▶ _Exercise objective_: What lines in the listing include "questions"? Return a copy of each.
-------------------------
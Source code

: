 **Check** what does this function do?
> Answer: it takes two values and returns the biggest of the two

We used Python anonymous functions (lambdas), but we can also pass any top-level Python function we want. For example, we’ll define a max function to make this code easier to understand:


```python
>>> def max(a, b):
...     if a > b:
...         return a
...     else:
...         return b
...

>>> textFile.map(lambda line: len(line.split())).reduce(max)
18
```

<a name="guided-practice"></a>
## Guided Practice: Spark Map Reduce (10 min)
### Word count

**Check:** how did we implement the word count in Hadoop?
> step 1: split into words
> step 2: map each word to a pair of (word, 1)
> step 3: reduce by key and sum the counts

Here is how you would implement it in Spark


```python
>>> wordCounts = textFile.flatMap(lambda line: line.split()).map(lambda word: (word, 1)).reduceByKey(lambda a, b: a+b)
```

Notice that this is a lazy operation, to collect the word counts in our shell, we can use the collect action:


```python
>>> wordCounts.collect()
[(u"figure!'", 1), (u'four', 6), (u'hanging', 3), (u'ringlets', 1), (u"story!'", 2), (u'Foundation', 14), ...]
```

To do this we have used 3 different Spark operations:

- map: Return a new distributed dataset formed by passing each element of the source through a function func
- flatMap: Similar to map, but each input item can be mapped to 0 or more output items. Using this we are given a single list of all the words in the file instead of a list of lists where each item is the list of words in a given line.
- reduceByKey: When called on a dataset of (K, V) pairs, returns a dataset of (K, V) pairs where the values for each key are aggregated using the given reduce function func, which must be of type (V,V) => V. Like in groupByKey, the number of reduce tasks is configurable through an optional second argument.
-------------------------
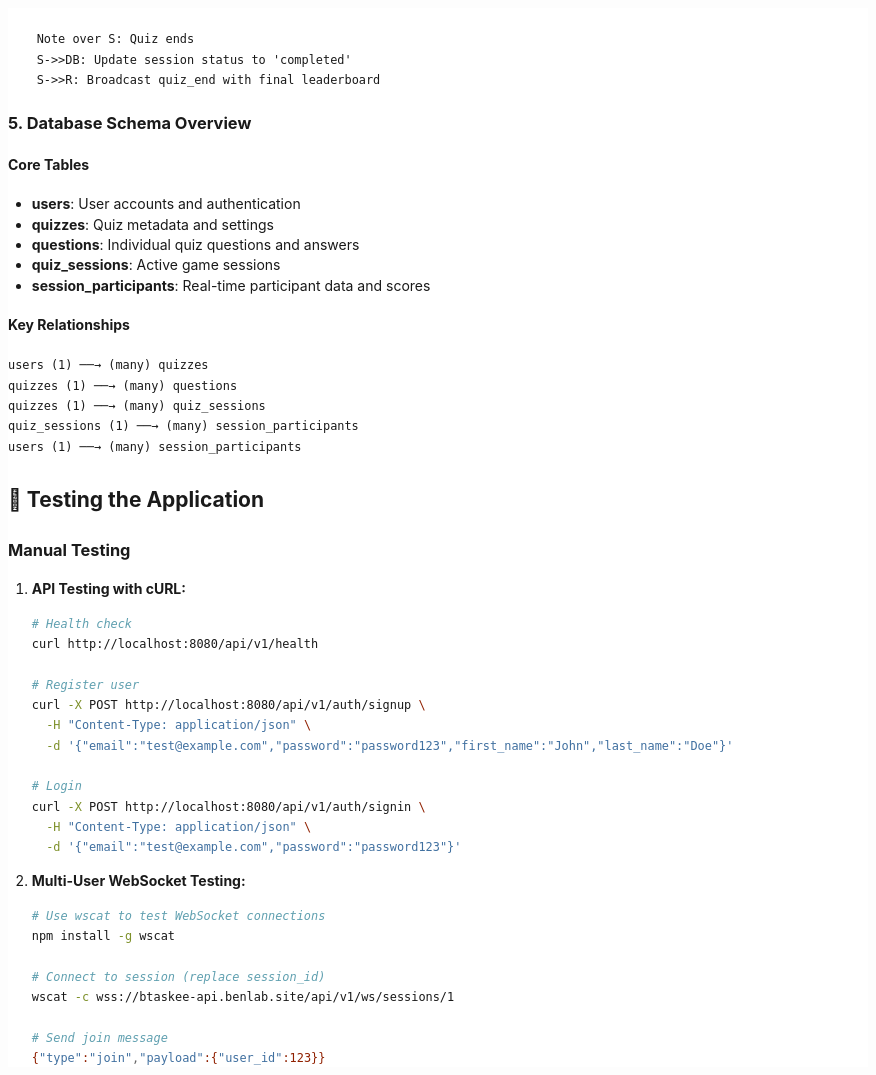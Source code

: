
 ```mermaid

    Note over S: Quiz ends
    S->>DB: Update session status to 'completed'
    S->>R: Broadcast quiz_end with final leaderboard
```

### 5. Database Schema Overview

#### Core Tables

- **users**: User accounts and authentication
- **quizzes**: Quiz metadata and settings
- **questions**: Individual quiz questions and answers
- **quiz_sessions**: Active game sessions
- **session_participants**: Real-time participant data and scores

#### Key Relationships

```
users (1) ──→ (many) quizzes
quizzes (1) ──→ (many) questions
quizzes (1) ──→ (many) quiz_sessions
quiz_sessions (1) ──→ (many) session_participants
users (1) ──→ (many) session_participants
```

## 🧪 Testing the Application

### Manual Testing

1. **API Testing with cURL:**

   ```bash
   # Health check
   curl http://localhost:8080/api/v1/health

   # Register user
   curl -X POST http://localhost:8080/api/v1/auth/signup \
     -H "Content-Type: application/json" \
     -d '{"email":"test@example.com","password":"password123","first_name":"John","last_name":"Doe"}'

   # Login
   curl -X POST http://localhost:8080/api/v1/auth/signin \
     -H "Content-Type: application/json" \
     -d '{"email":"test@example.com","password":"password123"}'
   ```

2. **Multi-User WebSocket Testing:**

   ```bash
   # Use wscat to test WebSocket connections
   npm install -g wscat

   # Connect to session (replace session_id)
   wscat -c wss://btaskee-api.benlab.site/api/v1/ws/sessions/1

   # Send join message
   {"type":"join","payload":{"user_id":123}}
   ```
-------------------------
▶ _Result for this exercise_:
- **questions**: Individual quiz questions and answers
quizzes (1) ──→ (many) questions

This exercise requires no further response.